Best Month for Tarpon
Peak Tarpon season in Florida is mid-March to mid-July. Tarpon are migratory and prefer stable water temperatures of around 79 degrees fahrenheit.
Best Time of the Day
Tarpon like moving water and are often active on the incoming or outgoing tide. They seem to be less affected by dawn and dusk.
Tarpon don’t like windy days, so pick calm days.
Best Bait for Tarpon
Pilchards, mullet, and pinfish are popular live bait. Live shrimp and blue crabs are also popular as bait. Even a blue crab as small as a silver dollar can be appetizing for a 100lb fish.
Use a large float above the live bait to keep it upright. Put out 3-4 different types of bait at the start to figure out what the tarpon are hungry for.
Best Lures for Tarpon
Some popular artificial lures include gator spoons, Rapala lures, and plastic worms. One of my personal favorites is the Yo-Zuri jerkbait that has a great presentation and you can adjust your retrieve rate to control the action.
Remember to remove any Boca Grande jigs from your tackle box. They have been ruled illegal by the Florida Fish and Wildlife Commission. They became popular because of their success in catching tarpon, but controversially, many fish caught were foul-hooked. The heavy weighted head of this jig meant that the lure could be dropped down and pulled up through a school of tarpon. Any jig where the weight is suspended below the hook is banned.
How to Strike for Tarpon
Wait 1-2 seconds before setting the hook to ensure the tarpon has fully swallowed the bait.

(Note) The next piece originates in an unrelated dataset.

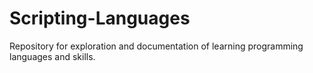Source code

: # Scripting-Languages
Repository for exploration and documentation of learning programming languages and skills.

Be prepared for the fish to break free – fishermen often talk about how many tarpon they jumped rather than landed as it is very difficult to bring them all the way to the boat.
Bow to the King
When the tarpon jumps, drop the tip of your rod. This gives them more slack in the line and prevents you from pulling the hook out of their mouth.
You will most likely lose a fish when they jump into the air and shake their heads. This puts huge pressure onto the line and can force the hook free. Experienced tarpon anglers will drop the tip of their rod when the fish jumps to reduce the tension on the line and keep the hook stuck in the tarpon’s hard jaw.
Catch and Release
Tarpon can be hurt by lifting them out of the water with a gaff, so try and remove the hook and release them without removing them from the water. Tarpon can only be caught and released in Florida, so make sure you understand all the regulations before heading onto the water.
All tarpon over the size of 40 inches must remain in the water.
Everything should be done to protect these fish from surviving their battle. This includes using a barbless circle hook. You should also use a hook removal tool to protect this iconic fish in the long term. You should also move locations if you see sharks lurking nearby, so they don’t eat your tired fish immediately after you have released it.
Recommended Tarpon Fishing GearBeginner Saltwater Fishing Tips [2...Beginner Saltwater Fishing Tips [2022 Update]
Tarpon fishing is very different from smaller, docile freshwater fish. They are aggressive and strong and require much heavier gear.
Prepare your tackle – tarpon are strong, aggressive fish so you want to have strong enough line and knots so that you don’t lose them when they jump and shake their head.
Use a heavy fluorocarbon leader to prevent being cut off by the powerful fish head shakes.
Set your drag to 20-25% of your line strength.
Summary of recommended tarpon fishing gear:
- Rod: 7 to 8-foot spinning rod
- Reel: A 6000-sized saltwater spinning reel with 250-300 yards of line capacity
- Line: 50-80 lb of braided fishing line
- Leader: 60-80 lb leader
- Tackle: 7/0 circle hooks
Tarpon have sharp scales and hard mouths, so wear fishing gloves to protect your hands.
When you see a school of tarpon with a good pair of polarized sunglasses, drift with your boat, and cast to the other side of the school, slowly retrieving your lure or live bait through them – and hold on!
Tarpon Fishing Tips Video
It can be difficult to understand what you are going up against when going tarpon fishing just by reading text – you need to see these aggressive, powerful fish in action. Below is a good video showing how tarpon will react in Tampa Bay and is a good starting point.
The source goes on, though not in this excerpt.